Mettre fin aux flux financiers illicites et restituer les avoirs volés: une tâche délicate, rendue encore plus compliquée par la lenteur des progrès et le déclin du leadership américain.

Lorsque des fonctionnaires volent des millions dans les caisses de l’État, ce sont les gens ordinaires qui en souffrent.

Au Nigeria, par exemple, les personnes qui se rendent dans des hôpitaux en sous-effectif ne reçoivent pas les soins appropriés, explique David Ugolor, directeur exécutif du Réseau africain pour l’environnement et la justice économique (ANEEJ). Le manque d’argent pour entretenir les salles de classe réduit le nombre d’enfants scolarisés, tandis que les routes en mauvais état augmentent le risque d’accidents de la circulation.

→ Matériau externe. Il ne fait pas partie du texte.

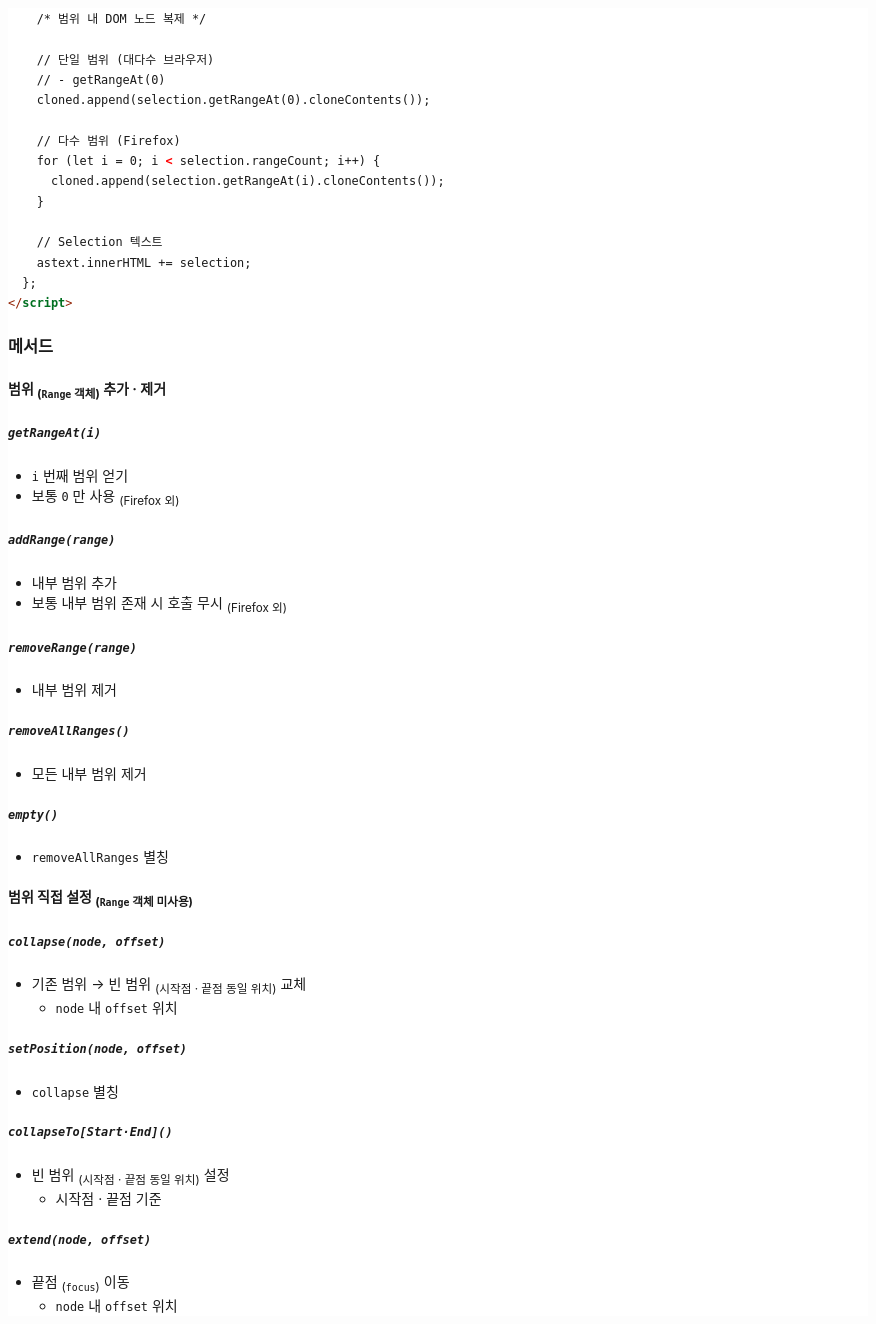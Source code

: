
```html
    /* 범위 내 DOM 노드 복제 */

    // 단일 범위 (대다수 브라우저)
    // - getRangeAt(0)
    cloned.append(selection.getRangeAt(0).cloneContents());

    // 다수 범위 (Firefox)
    for (let i = 0; i < selection.rangeCount; i++) {
      cloned.append(selection.getRangeAt(i).cloneContents());
    }

    // Selection 텍스트
    astext.innerHTML += selection;
  };
</script>
```

### 메서드

#### 범위 <sub>(`Range` 객체)</sub> 추가 · 제거

##### `getRangeAt(i)`
- `i` 번째 범위 얻기
- 보통 `0` 만 사용 <sub>(Firefox 외)</sub>

##### `addRange(range)`
- 내부 범위 추가
- 보통 내부 범위 존재 시 호출 무시 <sub>(Firefox 외)</sub>

##### `removeRange(range)`
- 내부 범위 제거

##### `removeAllRanges()`
- 모든 내부 범위 제거

##### `empty()`
- `removeAllRanges` 별칭

#### 범위 직접 설정 <sub>(`Range` 객체 미사용)</sub>

##### `collapse(node, offset)`
- 기존 범위 → 빈 범위 <sub>(시작점 · 끝점 동일 위치)</sub> 교체
  - `node` 내 `offset` 위치

##### `setPosition(node, offset)`
- `collapse` 별칭

##### `collapseTo[Start·End]()`
- 빈 범위 <sub>(시작점 · 끝점 동일 위치)</sub> 설정
  - 시작점 · 끝점 기준

##### `extend(node, offset)`
- 끝점 <sub>(`focus`)</sub> 이동
  - `node` 내 `offset` 위치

Selon David Ugolor, le problème au Nigeria «va au-delà de la corruption: il s’agit d’une mainmise sur l’État». Cela signifie que les élites corrompues ne se contentent pas de voler de l’argent, mais qu’elles détournent la loi pour conserver leur pouvoir. «Et cela aggrave les inégalités et la pauvreté dans le pays», ajoute-t-il. 

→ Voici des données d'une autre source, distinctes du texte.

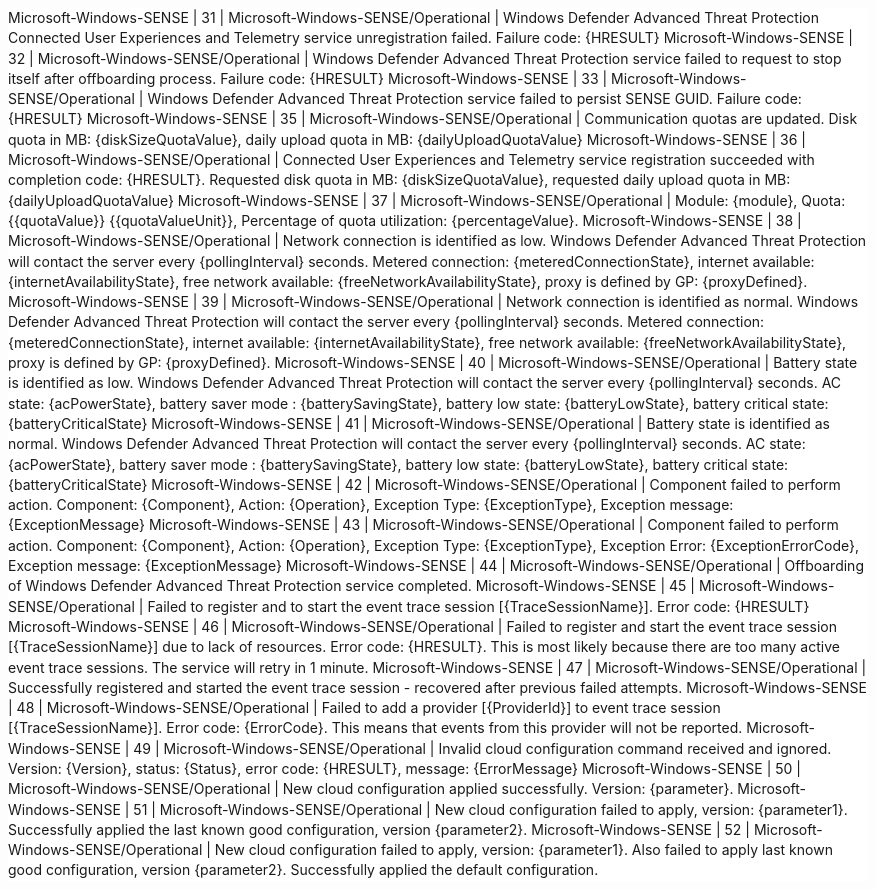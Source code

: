 Microsoft-Windows-SENSE  |  31        |  Microsoft-Windows-SENSE/Operational  |  Windows Defender Advanced Threat Protection Connected User Experiences and Telemetry service unregistration failed. Failure code: {HRESULT}
Microsoft-Windows-SENSE  |  32        |  Microsoft-Windows-SENSE/Operational  |  Windows Defender Advanced Threat Protection service failed to request to stop itself after offboarding process. Failure code: {HRESULT}
Microsoft-Windows-SENSE  |  33        |  Microsoft-Windows-SENSE/Operational  |  Windows Defender Advanced Threat Protection service failed to persist SENSE GUID. Failure code: {HRESULT}
Microsoft-Windows-SENSE  |  35        |  Microsoft-Windows-SENSE/Operational  |  Communication quotas are updated. Disk quota in MB: {diskSizeQuotaValue}, daily upload quota in MB: {dailyUploadQuotaValue}
Microsoft-Windows-SENSE  |  36        |  Microsoft-Windows-SENSE/Operational  |  Connected User Experiences and Telemetry service registration succeeded with completion code: {HRESULT}. Requested disk quota in MB: {diskSizeQuotaValue}, requested daily upload quota in MB: {dailyUploadQuotaValue}
Microsoft-Windows-SENSE  |  37        |  Microsoft-Windows-SENSE/Operational  |  Module: {module}, Quota: {{quotaValue}} {{quotaValueUnit}}, Percentage of quota utilization: {percentageValue}.
Microsoft-Windows-SENSE  |  38        |  Microsoft-Windows-SENSE/Operational  |  Network connection is identified as low. Windows Defender Advanced Threat Protection will contact the server every {pollingInterval} seconds. Metered connection: {meteredConnectionState}, internet available: {internetAvailabilityState}, free network available: {freeNetworkAvailabilityState}, proxy is defined by GP: {proxyDefined}.
Microsoft-Windows-SENSE  |  39        |  Microsoft-Windows-SENSE/Operational  |  Network connection is identified as normal. Windows Defender Advanced Threat Protection will contact the server every {pollingInterval} seconds. Metered connection: {meteredConnectionState}, internet available: {internetAvailabilityState}, free network available: {freeNetworkAvailabilityState}, proxy is defined by GP: {proxyDefined}.
Microsoft-Windows-SENSE  |  40        |  Microsoft-Windows-SENSE/Operational  |  Battery state is identified as low. Windows Defender Advanced Threat Protection will contact the server every {pollingInterval} seconds. AC state: {acPowerState}, battery saver mode : {batterySavingState}, battery low state: {batteryLowState}, battery critical state: {batteryCriticalState}
Microsoft-Windows-SENSE  |  41        |  Microsoft-Windows-SENSE/Operational  |  Battery state is identified as normal. Windows Defender Advanced Threat Protection will contact the server every {pollingInterval} seconds. AC state: {acPowerState}, battery saver mode : {batterySavingState}, battery low state: {batteryLowState}, battery critical state: {batteryCriticalState}
Microsoft-Windows-SENSE  |  42        |  Microsoft-Windows-SENSE/Operational  |  Component failed to perform action. Component: {Component}, Action: {Operation}, Exception Type: {ExceptionType}, Exception message: {ExceptionMessage}
Microsoft-Windows-SENSE  |  43        |  Microsoft-Windows-SENSE/Operational  |  Component failed to perform action. Component: {Component}, Action: {Operation}, Exception Type: {ExceptionType}, Exception Error: {ExceptionErrorCode}, Exception message: {ExceptionMessage}
Microsoft-Windows-SENSE  |  44        |  Microsoft-Windows-SENSE/Operational  |  Offboarding of Windows Defender Advanced Threat Protection service completed.
Microsoft-Windows-SENSE  |  45        |  Microsoft-Windows-SENSE/Operational  |  Failed to register and to start the event trace session [{TraceSessionName}]. Error code: {HRESULT}
Microsoft-Windows-SENSE  |  46        |  Microsoft-Windows-SENSE/Operational  |  Failed to register and start the event trace session [{TraceSessionName}] due to lack of resources. Error code: {HRESULT}. This is most likely because there are too many active event trace sessions. The service will retry in 1 minute.
Microsoft-Windows-SENSE  |  47        |  Microsoft-Windows-SENSE/Operational  |  Successfully registered and started the event trace session - recovered after previous failed attempts.
Microsoft-Windows-SENSE  |  48        |  Microsoft-Windows-SENSE/Operational  |  Failed to add a provider [{ProviderId}] to event trace session [{TraceSessionName}]. Error code: {ErrorCode}. This means that events from this provider will not be reported.
Microsoft-Windows-SENSE  |  49        |  Microsoft-Windows-SENSE/Operational  |  Invalid cloud configuration command received and ignored. Version: {Version}, status: {Status}, error code: {HRESULT}, message: {ErrorMessage}
Microsoft-Windows-SENSE  |  50        |  Microsoft-Windows-SENSE/Operational  |  New cloud configuration applied successfully. Version: {parameter}.
Microsoft-Windows-SENSE  |  51        |  Microsoft-Windows-SENSE/Operational  |  New cloud configuration failed to apply, version: {parameter1}. Successfully applied the last known good configuration, version {parameter2}.
Microsoft-Windows-SENSE  |  52        |  Microsoft-Windows-SENSE/Operational  |  New cloud configuration failed to apply, version: {parameter1}. Also failed to apply last known good configuration, version {parameter2}. Successfully applied the default configuration.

Chaque année, l’Afrique perd près de 90 milliards de dollars (72 milliards de francs suisses) à cause de fonctionnaires corrompus et de criminels qui transfèrent leurs gains mal acquis hors du continent, selon les estimations des Nations uniesLien externe. En conséquence, les investissements publics dans les soins de santé pourraient être réduits de moitié dans les pays touchés, et d’un quart dans l’éducation.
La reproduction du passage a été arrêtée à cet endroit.